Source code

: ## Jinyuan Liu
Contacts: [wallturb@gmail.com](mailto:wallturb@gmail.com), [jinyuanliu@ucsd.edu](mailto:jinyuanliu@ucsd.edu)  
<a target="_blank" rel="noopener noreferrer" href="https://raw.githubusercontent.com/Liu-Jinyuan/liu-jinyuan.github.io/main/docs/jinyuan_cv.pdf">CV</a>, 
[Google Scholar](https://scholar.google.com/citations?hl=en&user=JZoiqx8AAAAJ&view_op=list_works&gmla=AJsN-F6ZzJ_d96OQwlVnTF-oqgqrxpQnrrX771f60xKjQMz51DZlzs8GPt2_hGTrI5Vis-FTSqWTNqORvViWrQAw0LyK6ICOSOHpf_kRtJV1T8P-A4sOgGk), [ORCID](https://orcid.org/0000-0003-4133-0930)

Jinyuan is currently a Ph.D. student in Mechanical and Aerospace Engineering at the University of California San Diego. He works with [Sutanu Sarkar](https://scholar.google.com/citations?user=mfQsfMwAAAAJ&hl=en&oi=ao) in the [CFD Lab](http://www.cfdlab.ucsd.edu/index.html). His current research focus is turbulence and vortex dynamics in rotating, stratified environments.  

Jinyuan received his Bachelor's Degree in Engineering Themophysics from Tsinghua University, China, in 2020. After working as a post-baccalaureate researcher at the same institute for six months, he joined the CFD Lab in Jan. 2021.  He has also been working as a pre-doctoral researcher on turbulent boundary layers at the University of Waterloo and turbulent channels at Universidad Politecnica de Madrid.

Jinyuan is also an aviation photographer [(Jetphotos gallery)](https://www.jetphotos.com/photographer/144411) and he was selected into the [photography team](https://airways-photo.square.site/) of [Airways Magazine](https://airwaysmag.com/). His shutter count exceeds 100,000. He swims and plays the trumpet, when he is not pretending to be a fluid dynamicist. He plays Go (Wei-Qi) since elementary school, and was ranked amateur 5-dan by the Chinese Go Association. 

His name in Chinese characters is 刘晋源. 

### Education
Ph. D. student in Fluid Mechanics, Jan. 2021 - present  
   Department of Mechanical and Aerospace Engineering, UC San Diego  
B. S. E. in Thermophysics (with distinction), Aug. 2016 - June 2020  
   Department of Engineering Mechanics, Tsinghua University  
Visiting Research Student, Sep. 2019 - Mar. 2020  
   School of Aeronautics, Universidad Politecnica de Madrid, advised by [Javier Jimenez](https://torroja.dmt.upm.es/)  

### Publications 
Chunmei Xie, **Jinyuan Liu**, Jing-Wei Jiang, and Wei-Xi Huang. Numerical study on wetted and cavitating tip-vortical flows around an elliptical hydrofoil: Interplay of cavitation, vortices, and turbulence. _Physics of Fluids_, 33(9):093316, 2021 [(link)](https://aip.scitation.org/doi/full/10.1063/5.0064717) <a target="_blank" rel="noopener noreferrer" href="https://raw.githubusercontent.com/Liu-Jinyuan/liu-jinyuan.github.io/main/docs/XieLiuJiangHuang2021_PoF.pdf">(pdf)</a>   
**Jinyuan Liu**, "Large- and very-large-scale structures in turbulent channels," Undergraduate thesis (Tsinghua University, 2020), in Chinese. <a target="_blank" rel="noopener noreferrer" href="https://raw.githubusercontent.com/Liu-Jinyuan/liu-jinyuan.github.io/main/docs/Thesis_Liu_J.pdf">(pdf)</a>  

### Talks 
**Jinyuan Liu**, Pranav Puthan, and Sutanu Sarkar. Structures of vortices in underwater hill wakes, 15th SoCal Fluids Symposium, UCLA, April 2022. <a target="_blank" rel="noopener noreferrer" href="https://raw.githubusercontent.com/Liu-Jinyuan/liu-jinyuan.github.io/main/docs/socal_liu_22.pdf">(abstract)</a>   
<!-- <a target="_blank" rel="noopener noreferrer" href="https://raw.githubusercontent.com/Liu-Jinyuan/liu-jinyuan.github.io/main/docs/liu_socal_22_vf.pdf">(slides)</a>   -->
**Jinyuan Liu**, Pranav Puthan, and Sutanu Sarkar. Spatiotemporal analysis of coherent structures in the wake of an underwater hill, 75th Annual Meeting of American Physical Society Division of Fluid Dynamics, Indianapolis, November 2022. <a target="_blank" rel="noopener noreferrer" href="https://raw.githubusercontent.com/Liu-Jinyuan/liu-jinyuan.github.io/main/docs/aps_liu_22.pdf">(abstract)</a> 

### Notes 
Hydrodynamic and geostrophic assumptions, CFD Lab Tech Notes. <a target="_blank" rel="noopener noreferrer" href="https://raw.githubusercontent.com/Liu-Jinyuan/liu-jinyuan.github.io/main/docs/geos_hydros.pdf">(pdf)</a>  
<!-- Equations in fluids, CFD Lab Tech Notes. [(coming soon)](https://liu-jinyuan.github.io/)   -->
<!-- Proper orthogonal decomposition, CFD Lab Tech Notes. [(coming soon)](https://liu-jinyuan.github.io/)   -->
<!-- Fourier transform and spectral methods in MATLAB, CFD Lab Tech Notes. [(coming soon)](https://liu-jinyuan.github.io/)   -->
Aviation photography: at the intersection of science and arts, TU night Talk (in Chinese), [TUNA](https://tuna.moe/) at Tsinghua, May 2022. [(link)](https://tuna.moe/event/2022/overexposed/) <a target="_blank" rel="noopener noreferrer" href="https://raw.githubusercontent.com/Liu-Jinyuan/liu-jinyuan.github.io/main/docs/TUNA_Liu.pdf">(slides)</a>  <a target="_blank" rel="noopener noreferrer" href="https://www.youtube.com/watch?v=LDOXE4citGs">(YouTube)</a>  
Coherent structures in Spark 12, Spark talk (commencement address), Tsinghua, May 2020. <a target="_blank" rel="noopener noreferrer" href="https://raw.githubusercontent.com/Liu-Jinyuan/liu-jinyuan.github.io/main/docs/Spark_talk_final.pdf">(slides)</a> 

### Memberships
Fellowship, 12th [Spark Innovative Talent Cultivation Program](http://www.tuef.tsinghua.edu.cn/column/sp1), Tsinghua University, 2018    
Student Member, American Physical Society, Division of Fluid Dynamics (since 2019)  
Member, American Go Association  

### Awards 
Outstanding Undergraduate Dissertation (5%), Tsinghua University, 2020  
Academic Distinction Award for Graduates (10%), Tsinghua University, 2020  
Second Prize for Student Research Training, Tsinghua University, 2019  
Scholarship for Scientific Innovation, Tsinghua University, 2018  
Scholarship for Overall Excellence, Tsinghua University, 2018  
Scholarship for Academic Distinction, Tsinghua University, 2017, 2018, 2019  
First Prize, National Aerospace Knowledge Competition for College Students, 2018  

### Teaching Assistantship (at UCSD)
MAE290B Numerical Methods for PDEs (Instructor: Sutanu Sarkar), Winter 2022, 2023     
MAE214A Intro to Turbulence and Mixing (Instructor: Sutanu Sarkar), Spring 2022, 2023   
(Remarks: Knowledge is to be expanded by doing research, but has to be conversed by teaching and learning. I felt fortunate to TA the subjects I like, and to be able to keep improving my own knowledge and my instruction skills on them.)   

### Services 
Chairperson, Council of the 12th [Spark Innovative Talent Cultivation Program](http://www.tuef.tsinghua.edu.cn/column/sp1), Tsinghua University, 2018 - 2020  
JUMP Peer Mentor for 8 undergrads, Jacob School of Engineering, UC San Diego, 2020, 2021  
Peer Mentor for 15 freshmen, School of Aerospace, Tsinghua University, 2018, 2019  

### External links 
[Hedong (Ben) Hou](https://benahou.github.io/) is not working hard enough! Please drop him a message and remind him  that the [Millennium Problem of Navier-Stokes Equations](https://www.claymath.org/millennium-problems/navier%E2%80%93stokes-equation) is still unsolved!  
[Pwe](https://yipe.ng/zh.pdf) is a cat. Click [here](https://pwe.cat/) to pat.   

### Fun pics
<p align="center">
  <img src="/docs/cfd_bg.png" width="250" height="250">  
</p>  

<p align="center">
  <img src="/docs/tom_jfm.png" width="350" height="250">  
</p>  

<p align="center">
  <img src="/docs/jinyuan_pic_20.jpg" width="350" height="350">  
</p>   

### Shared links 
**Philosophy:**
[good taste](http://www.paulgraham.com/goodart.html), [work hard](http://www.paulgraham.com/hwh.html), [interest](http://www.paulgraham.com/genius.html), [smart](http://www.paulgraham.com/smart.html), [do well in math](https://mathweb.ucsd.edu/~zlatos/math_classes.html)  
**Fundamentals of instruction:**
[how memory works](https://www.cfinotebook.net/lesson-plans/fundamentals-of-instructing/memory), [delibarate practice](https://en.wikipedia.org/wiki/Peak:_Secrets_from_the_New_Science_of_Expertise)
::::
Work request:
Write down exactly every line of the material above up to and including the line containing "Jinyuan is currently".

Task output:
Source code

: ## Jinyuan Liu
Contacts: [wallturb@gmail.com](mailto:wallturb@gmail.com), [jinyuanliu@ucsd.edu](mailto:jinyuanliu@ucsd.edu)  
<a target="_blank" rel="noopener noreferrer" href="https://raw.githubusercontent.com/Liu-Jinyuan/liu-jinyuan.github.io/main/docs/jinyuan_cv.pdf">CV</a>, 
[Google Scholar](https://scholar.google.com/citations?hl=en&user=JZoiqx8AAAAJ&view_op=list_works&gmla=AJsN-F6ZzJ_d96OQwlVnTF-oqgqrxpQnrrX771f60xKjQMz51DZlzs8GPt2_hGTrI5Vis-FTSqWTNqORvViWrQAw0LyK6ICOSOHpf_kRtJV1T8P-A4sOgGk), [ORCID](https://orcid.org/0000-0003-4133-0930)

Jinyuan is currently a Ph.D. student in Mechanical and Aerospace Engineering at the University of California San Diego. He works with [Sutanu Sarkar](https://scholar.google.com/citations?user=mfQsfMwAAAAJ&hl=en&oi=ao) in the [CFD Lab](http://www.cfdlab.ucsd.edu/index.html). His current research focus is turbulence and vortex dynamics in rotating, stratified environments.  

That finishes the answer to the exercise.